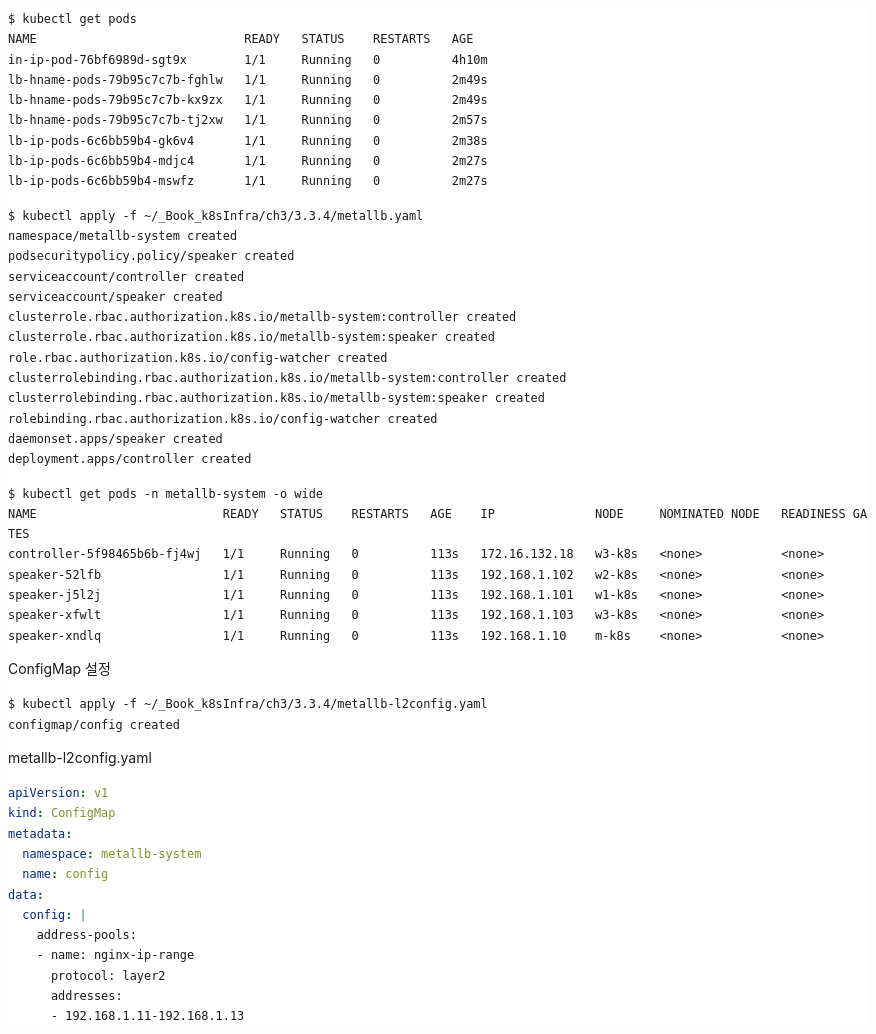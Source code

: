 
```shell
$ kubectl get pods
NAME                             READY   STATUS    RESTARTS   AGE
in-ip-pod-76bf6989d-sgt9x        1/1     Running   0          4h10m
lb-hname-pods-79b95c7c7b-fghlw   1/1     Running   0          2m49s
lb-hname-pods-79b95c7c7b-kx9zx   1/1     Running   0          2m49s
lb-hname-pods-79b95c7c7b-tj2xw   1/1     Running   0          2m57s
lb-ip-pods-6c6bb59b4-gk6v4       1/1     Running   0          2m38s
lb-ip-pods-6c6bb59b4-mdjc4       1/1     Running   0          2m27s
lb-ip-pods-6c6bb59b4-mswfz       1/1     Running   0          2m27s
```

```shell
$ kubectl apply -f ~/_Book_k8sInfra/ch3/3.3.4/metallb.yaml
namespace/metallb-system created
podsecuritypolicy.policy/speaker created
serviceaccount/controller created
serviceaccount/speaker created
clusterrole.rbac.authorization.k8s.io/metallb-system:controller created
clusterrole.rbac.authorization.k8s.io/metallb-system:speaker created
role.rbac.authorization.k8s.io/config-watcher created
clusterrolebinding.rbac.authorization.k8s.io/metallb-system:controller created
clusterrolebinding.rbac.authorization.k8s.io/metallb-system:speaker created
rolebinding.rbac.authorization.k8s.io/config-watcher created
daemonset.apps/speaker created
deployment.apps/controller created
```

```shell
$ kubectl get pods -n metallb-system -o wide
NAME                          READY   STATUS    RESTARTS   AGE    IP              NODE     NOMINATED NODE   READINESS GATES
controller-5f98465b6b-fj4wj   1/1     Running   0          113s   172.16.132.18   w3-k8s   <none>           <none>
speaker-52lfb                 1/1     Running   0          113s   192.168.1.102   w2-k8s   <none>           <none>
speaker-j5l2j                 1/1     Running   0          113s   192.168.1.101   w1-k8s   <none>           <none>
speaker-xfwlt                 1/1     Running   0          113s   192.168.1.103   w3-k8s   <none>           <none>
speaker-xndlq                 1/1     Running   0          113s   192.168.1.10    m-k8s    <none>           <none>
```

ConfigMap 설정
```shell
$ kubectl apply -f ~/_Book_k8sInfra/ch3/3.3.4/metallb-l2config.yaml 
configmap/config created
```

metallb-l2config.yaml 
```yaml
apiVersion: v1  
kind: ConfigMap  
metadata:  
  namespace: metallb-system  
  name: config  
data:  
  config: |  
    address-pools:  
    - name: nginx-ip-range  
      protocol: layer2  
      addresses:  
      - 192.168.1.11-192.168.1.13
```
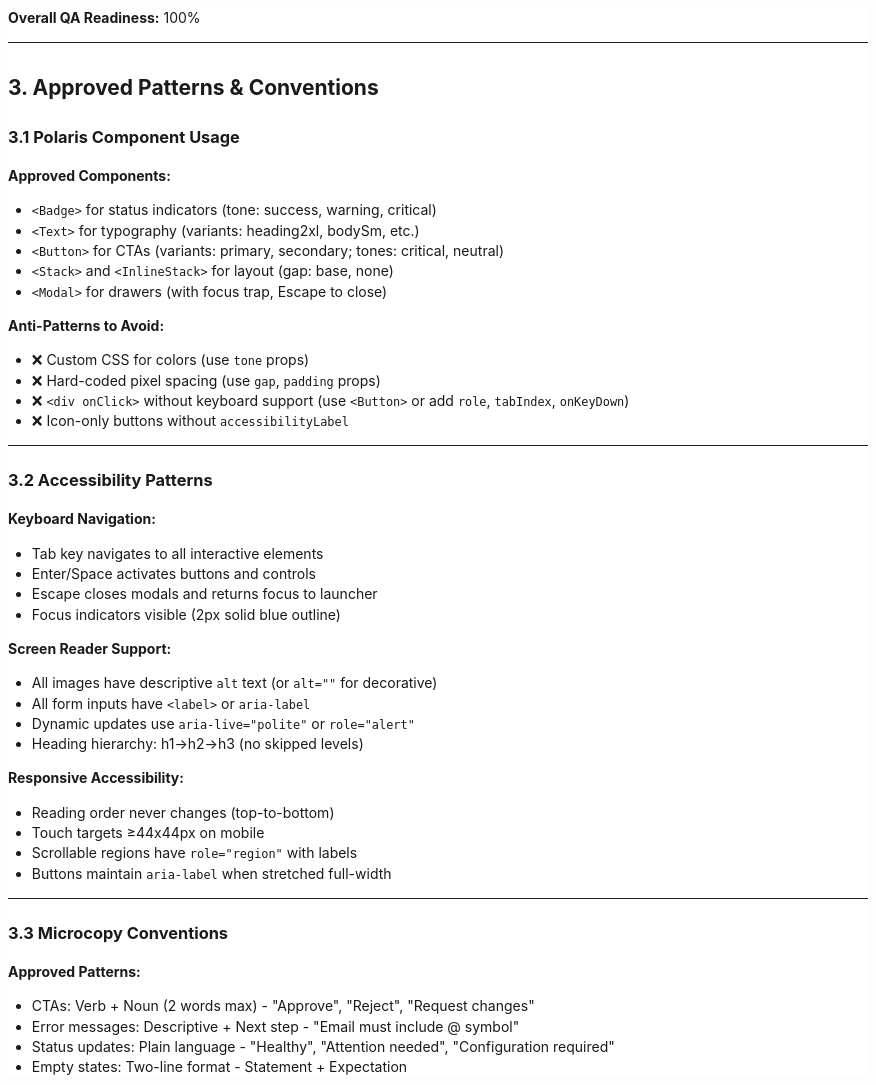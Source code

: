 **Overall QA Readiness:** 100%

---

## 3. Approved Patterns & Conventions

### 3.1 Polaris Component Usage

**Approved Components:**

- `<Badge>` for status indicators (tone: success, warning, critical)
- `<Text>` for typography (variants: heading2xl, bodySm, etc.)
- `<Button>` for CTAs (variants: primary, secondary; tones: critical, neutral)
- `<Stack>` and `<InlineStack>` for layout (gap: base, none)
- `<Modal>` for drawers (with focus trap, Escape to close)

**Anti-Patterns to Avoid:**

- ❌ Custom CSS for colors (use `tone` props)
- ❌ Hard-coded pixel spacing (use `gap`, `padding` props)
- ❌ `<div onClick>` without keyboard support (use `<Button>` or add `role`, `tabIndex`, `onKeyDown`)
- ❌ Icon-only buttons without `accessibilityLabel`

---

### 3.2 Accessibility Patterns

**Keyboard Navigation:**

- Tab key navigates to all interactive elements
- Enter/Space activates buttons and controls
- Escape closes modals and returns focus to launcher
- Focus indicators visible (2px solid blue outline)

**Screen Reader Support:**

- All images have descriptive `alt` text (or `alt=""` for decorative)
- All form inputs have `<label>` or `aria-label`
- Dynamic updates use `aria-live="polite"` or `role="alert"`
- Heading hierarchy: h1→h2→h3 (no skipped levels)

**Responsive Accessibility:**

- Reading order never changes (top-to-bottom)
- Touch targets ≥44x44px on mobile
- Scrollable regions have `role="region"` with labels
- Buttons maintain `aria-label` when stretched full-width

---

### 3.3 Microcopy Conventions

**Approved Patterns:**

- CTAs: Verb + Noun (2 words max) - "Approve", "Reject", "Request changes"
- Error messages: Descriptive + Next step - "Email must include @ symbol"
- Status updates: Plain language - "Healthy", "Attention needed", "Configuration required"
- Empty states: Two-line format - Statement + Expectation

+++

- TASK TO COMPLETE: The lines to copy are those in the listing that contain the word "Approved".

- ANSWER:
## 3. Approved Patterns & Conventions
**Approved Components:**
**Approved Patterns:**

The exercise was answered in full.